School board to discuss issue at meeting Thursday

TERRE HAUTE — The Clay Community Schools board on Thursday is expected to consider a “balanced calendar” for the 2013-14 school year.

A balanced calendar would mean a slightly shorter summer but longer breaks throughout the school year, particularly after the end of a grading period. There would still be 180 days of school.

According to the proposed calendar, students’ first school day would be Aug. 5, and their last day would be May 29, 2014. Schools would be off one week for fall break (coinciding with the Covered Bridge festival), two weeks at Christmas and two weeks for spring break.

The Clay board will have a special session at 6:45 p.m. Thursday to discuss the balanced calendar. Then, it will be asked to approve the balanced calendar during the regular meeting, which starts at 7:30 p.m.

The district conducted an online, publicized survey open to any stakeholder — including parents, students and teachers — and had an “overwhelming response,” said  superintendent Kim Tucker. The majority favor the move.

“It’s not much of a departure from our standard calendar,” she said. Starting a few days earlier in August allows for the longer fall, winter and spring breaks, Tucker said.

Several school districts in Indiana are either using a balanced calendar or discussing it, she said.

The survey had 2,073 respondents. One question asked those responding to agree or disagree with the following: “I would like a calendar that starts in early August, has a week for fall break, two weeks for Christmas, two weeks for spring break and ends before the end of May.”

According to survey results for that question, 74 percent of teachers/support staff said they agreed; 60 percent of parents agreed; 63 percent of community members agreed; 77 percent of students and 71 percent overall.

Tucker said she’s received some questions related to snow days, the State Fair and sporting events, and she expects some of those questions to come up again during the work session.

“We’ve invited local 4-H leaders to come Thursday if they have questions,” she said.

Information on the district website states, “Our school administrators will continue to work with parents of students who will be out of school for a special opportunity. We would encourage parents to inform school personnel early, so the children can get their assignments before being out.”

Snow days will be built into the calendar and could be added at the end of the year, if necessary.

The district also has contacted local preschool providers and the YMCA, Tucker said. “We feel we’ve had good conversations going on,” she said.

The calendar would enable the district to restore elementary parent-teacher conferences on the afternoon of Oct. 10 and the morning of Oct. 11, according to the calendar. If the calendar is approved, students would be off the afternoon of Oct. 10 and all day Oct. 11. There also would be some staff development activities.
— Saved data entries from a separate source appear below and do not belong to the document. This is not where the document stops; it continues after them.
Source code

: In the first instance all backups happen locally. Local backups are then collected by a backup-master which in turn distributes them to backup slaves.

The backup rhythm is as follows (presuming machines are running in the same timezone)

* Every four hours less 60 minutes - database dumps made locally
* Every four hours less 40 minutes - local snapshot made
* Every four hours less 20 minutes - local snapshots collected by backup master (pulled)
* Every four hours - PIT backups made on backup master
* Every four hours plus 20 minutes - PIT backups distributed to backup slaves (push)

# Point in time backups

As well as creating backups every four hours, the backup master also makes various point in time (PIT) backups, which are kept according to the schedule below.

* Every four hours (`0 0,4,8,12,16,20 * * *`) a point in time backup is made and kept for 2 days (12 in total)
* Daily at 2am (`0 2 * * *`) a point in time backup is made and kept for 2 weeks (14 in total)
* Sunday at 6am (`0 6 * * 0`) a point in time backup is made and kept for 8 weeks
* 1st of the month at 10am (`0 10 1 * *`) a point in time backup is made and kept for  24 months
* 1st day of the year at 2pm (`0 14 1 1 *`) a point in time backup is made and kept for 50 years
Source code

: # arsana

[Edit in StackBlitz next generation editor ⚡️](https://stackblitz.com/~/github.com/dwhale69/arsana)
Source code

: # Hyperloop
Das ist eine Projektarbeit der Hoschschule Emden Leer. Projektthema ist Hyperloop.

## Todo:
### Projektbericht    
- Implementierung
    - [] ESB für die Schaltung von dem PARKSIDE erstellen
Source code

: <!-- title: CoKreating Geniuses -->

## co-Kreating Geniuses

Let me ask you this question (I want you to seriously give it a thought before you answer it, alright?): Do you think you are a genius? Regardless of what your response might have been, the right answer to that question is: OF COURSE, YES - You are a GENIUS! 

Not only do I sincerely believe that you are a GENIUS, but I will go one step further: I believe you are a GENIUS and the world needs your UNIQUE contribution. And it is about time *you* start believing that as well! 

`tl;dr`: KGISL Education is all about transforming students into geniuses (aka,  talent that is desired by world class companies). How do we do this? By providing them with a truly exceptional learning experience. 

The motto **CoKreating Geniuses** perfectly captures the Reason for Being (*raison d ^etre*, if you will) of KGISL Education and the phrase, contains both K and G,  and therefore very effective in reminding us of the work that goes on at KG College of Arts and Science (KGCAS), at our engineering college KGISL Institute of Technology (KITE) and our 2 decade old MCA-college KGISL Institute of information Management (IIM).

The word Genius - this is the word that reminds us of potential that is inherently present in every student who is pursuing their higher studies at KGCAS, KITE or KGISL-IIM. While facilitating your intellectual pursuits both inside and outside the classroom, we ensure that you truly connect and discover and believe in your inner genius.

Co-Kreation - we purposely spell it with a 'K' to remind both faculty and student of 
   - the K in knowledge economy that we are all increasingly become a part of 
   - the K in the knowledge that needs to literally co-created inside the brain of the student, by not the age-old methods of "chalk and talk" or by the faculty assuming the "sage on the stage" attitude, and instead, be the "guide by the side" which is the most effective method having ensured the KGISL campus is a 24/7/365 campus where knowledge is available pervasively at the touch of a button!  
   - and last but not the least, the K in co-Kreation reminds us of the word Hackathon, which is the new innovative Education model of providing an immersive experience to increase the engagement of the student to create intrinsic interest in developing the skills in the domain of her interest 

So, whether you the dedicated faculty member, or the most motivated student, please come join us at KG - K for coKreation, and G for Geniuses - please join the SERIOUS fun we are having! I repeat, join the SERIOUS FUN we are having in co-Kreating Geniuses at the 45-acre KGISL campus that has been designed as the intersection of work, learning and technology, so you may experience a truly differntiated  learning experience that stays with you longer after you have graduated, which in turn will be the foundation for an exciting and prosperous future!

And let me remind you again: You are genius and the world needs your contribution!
 Fall break would be Oct. 14 through 18.

“We’re happy to have the opportunity to build some parent-teacher conferencing back in,” Tucker said. “We believe that was a real shortcoming in what the state Department of Education did with school schedules.”

According to the school district website,  some of the potential benefits of moving to a balanced calendar can include “better attendance, less academic fatigue, increased motivation and opportunity for remediation during the year.”

Tucker said the balanced calendar would give educators some extra days for lesson planning, and would also give students and staff more time to “rejuvenate” at the end of a grading period.

It still would provide plenty of time for kids’ summer activities, she said.